Umum di kalangan pengusung narasi alternatif semacam itu, pemerintah kolonial Belanda selalu memanipulasi sumber sejarah. Padahal, itu tidak sepenuhnya benar. Soalnya, sumber sejarah dari pemerintah kolonial Belanda seringnya hanya berwujud catatan administrasi sehari-hari seperti surat dan laporan. Maka, yang diperlukan untuk menelaah sumber sejarah adalah sikap kritis, bukan menganggap bahwa sumber sejarah dari Belanda pasti tidak valid.

Saran untuk orang awam

Bagi orang yang waspada, klaim-klaim kelewat bombastis bisa menjadi bahan lelucon atau meme di media sosial. Namun bagi orang-orang awam yang lugu, klaim-klaim bombastis bisa memancing emosi dan rentan dipercaya begitu saja tanpa sikap kritis memadai. Sebagai sejarawan, Ody punya saran untuk publik awam dalam menyikapi narasi semacam 'Pattimura adalah Ahmad Lussy, bukan Thomas Matulessy'.

"Dalam menghadapi narasi seperti demikian, ada baiknya publik membaca lebih banyak narasi dari berbagai pihak. Dalam kasus ini, paling penting adalah dari sudut pandang orang Maluku sendiri. Bagaimana cara mereka melihat masa lalunya, ini penting menurut saya," kata Ody.

Bagi masyarakat Maluku, Pattimura sudah menjadi ikon pemersatu, betapapun Pattimura bukan berasal dari Ambon atau Ternate namun dari Haria, Maluku Tengah. Masyarakat Maluku tidak terlalu mempersoalkan apakah Pattimura itu Islam, Kristen, atau beragama lainnya. Jusru, klaim-klaim bahwa 'pahlawan nasional tertentu sebenarnya beragama tertentu' bisa berakibat tidak baik. Begitulah pendapat Ody.

"Saya pikir memelihara klaim-klaim ini pada posisi ekstremnya akan berbahaya, utamanya karena Maluku pernah mengalami konflik yang menjadi duka kita semua," kata Ody.

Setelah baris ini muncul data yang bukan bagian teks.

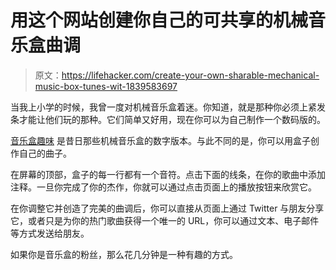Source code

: # 用这个网站创建你自己的可共享的机械音乐盒曲调

> 原文：<https://lifehacker.com/create-your-own-sharable-mechanical-music-box-tunes-wit-1839583697>

当我上小学的时候，我曾一度对机械音乐盒着迷。你知道，就是那种你必须上紧发条才能让他们玩的那种。它们简单又好用，现在你可以为自己制作一个数码版的。



[音乐盒趣味](https://musicboxfun.com/) 是昔日那些机械音乐盒的数字版本。与此不同的是，你可以用盒子创作自己的曲子。

在屏幕的顶部，盒子的每一行都有一个音符。点击下面的线条，在你的歌曲中添加注释。一旦你完成了你的杰作，你就可以通过点击页面上的播放按钮来欣赏它。

在你调整它并创造了完美的曲调后，你可以直接从页面上通过 Twitter 与朋友分享它，或者只是为你的热门歌曲获得一个唯一的 URL，你可以通过文本、电子邮件等方式发送给朋友。

如果你是音乐盒的粉丝，那么花几分钟是一种有趣的方式。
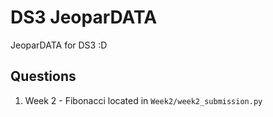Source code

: # DS3 JeoparDATA
JeoparDATA for DS3 :D


## Questions
1. Week 2 - Fibonacci located in `Week2/week2_submission.py`
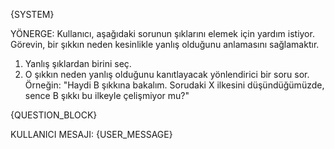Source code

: {SYSTEM}

YÖNERGE: Kullanıcı, aşağıdaki sorunun şıklarını elemek için yardım istiyor. Görevin, bir şıkkın neden kesinlikle yanlış olduğunu anlamasını sağlamaktır.
1.  Yanlış şıklardan birini seç.
2.  O şıkkın neden yanlış olduğunu kanıtlayacak yönlendirici bir soru sor. Örneğin: "Haydi B şıkkına bakalım. Sorudaki X ilkesini düşündüğümüzde, sence B şıkkı bu ilkeyle çelişmiyor mu?"

{QUESTION_BLOCK}

KULLANICI MESAJI:
{USER_MESSAGE}

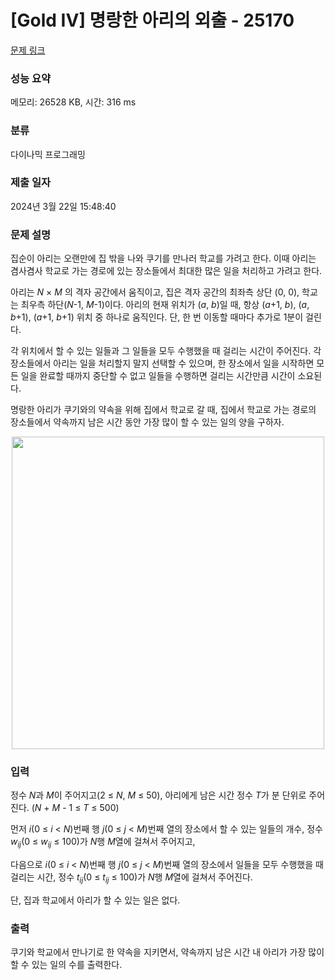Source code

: # [Gold IV] 명랑한 아리의 외출 - 25170 

[문제 링크](https://www.acmicpc.net/problem/25170) 

### 성능 요약

메모리: 26528 KB, 시간: 316 ms

### 분류

다이나믹 프로그래밍

### 제출 일자

2024년 3월 22일 15:48:40

### 문제 설명

<p>집순이 아리는 오랜만에 집 밖을 나와 쿠기를 만나러 학교를 가려고 한다. 이때 아리는 겸사겸사 학교로 가는 경로에 있는 장소들에서 최대한 많은 일을 처리하고 가려고 한다.</p>

<p>아리는 <em>N</em> × <em>M</em> 의 격자 공간에서 움직이고, 집은 격자 공간의 최좌측 상단 (0, 0), 학교는 최우측 하단(<em>N</em>-1, <em>M</em>-1)이다. 아리의 현재 위치가 (<em>a</em>, <em>b</em>)일 때, 항상 (<em>a</em>+1, <em>b</em>), (<em>a</em>, <em>b</em>+1), (<em>a</em>+1, <em>b</em>+1) 위치 중 하나로 움직인다. 단, 한 번 이동할 때마다 추가로 1분이 걸린다.</p>

<p>각 위치에서 할 수 있는 일들과 그 일들을 모두 수행했을 때 걸리는 시간이 주어진다. 각 장소들에서 아리는 일을 처리할지 말지 선택할 수 있으며, 한 장소에서 일을 시작하면 모든 일을 완료할 때까지 중단할 수 없고 일들을 수행하면 걸리는 시간만큼 시간이 소요된다.</p>

<p>명랑한 아리가 쿠기와의 약속을 위해 집에서 학교로 갈 때, 집에서 학교로 가는 경로의 장소들에서 약속까지 남은 시간 동안 가장 많이 할 수 있는 일의 양을 구하자.</p>

<p style="text-align: center;"><img alt="" src="https://upload.acmicpc.net/c0f668e1-4cd6-4130-b91e-5c8d16f86471/-/preview/" width="500px"></p>

### 입력 

 <p>정수 <em>N</em>과 <em>M</em>이 주어지고(2 ≤ <em>N</em>, <em>M</em> ≤ 50), 아리에게 남은 시간 정수 <em>T</em>가 분 단위로 주어진다. (<em>N</em> + <em>M</em> - 1 ≤ <em>T</em> ≤ 500)</p>

<p>먼저 <em>i</em>(0 ≤ <em>i</em> < <em>N</em>)번째 행 <em>j</em>(0 ≤ <em>j</em> < <em>M</em>)번째 열의 장소에서 할 수 있는 일들의 개수, 정수 <em>w<sub>ij</sub></em>(0 ≤ <em>w<sub>ij</sub></em> ≤ 100)가 <em>N</em>행 <em>M</em>열에 걸쳐서 주어지고,</p>

<p>다음으로 <em>i</em>(0 ≤ <em>i</em> < <em>N</em>)번째 행 <em>j</em>(0 ≤ <em>j</em> < <em>M</em>)번째 열의 장소에서 일들을 모두 수행했을 때 걸리는 시간, 정수 <em>t<sub>ij</sub></em>(0 ≤ <em>t<sub>ij</sub></em> ≤ 100)가 <em>N</em>행 <em>M</em>열에 걸쳐서 주어진다.</p>

<p>단, 집과 학교에서 아리가 할 수 있는 일은 없다.</p>

### 출력 

 <p>쿠기와 학교에서 만나기로 한 약속을 지키면서, 약속까지 남은 시간 내 아리가 가장 많이 할 수 있는 일의 수를 출력한다.</p>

Bagi Ody, teori 'Ahmad Lussy' lebih mirip seperti hasil dari metodologi mencocok-cocokkan hal-hal yang tidak langsung berhubungan. Bisa jadi, teori seperti ini menggunakan sumber primer sebagai dasarnya, namun penafsirannya dilakukan dengan cara lain.

"Interpretasinya terhadap sumber primernya dilakukan dengan istilah Jawa-nya 'utak-atik gatuk'," kata Ody sambil tertawa. "Maaf, Lord Rangga menyebut Indonesia asal katanya Ini Soenda."

Uang Rp 1.000 Kapitan Pattimura
Uang Rp 1.000 Kapitan Pattimura Foto: Sylke Febrina Laucereno

Seharusnya, interpretasi sejarah dilakukan serius dan teliti, bukan sekadar 'cocoklogi'. Namun demikian, teori sejarah dari metode 'utak-atik gatuk' ternyata juga digemari banyak orang. Maka berjodohlah kedua pihak ini, pembuat teori sejarah tertentu dengan penyuka teori sejarah tertentu.

"Mereka (penafsir sejarah) juga mungkin saja sudah punya frame terlebih dahulu untuk melihat sumber dengan kacamata mereka. Seperti di buku 'Api Sejarah', sebelum ditulis, Ahmad Mansur sudah punya positionality yang jelas. Dia sudah mengambil sikap bahwa kelompok Islam harus diangkat ke permukaan," kata dia.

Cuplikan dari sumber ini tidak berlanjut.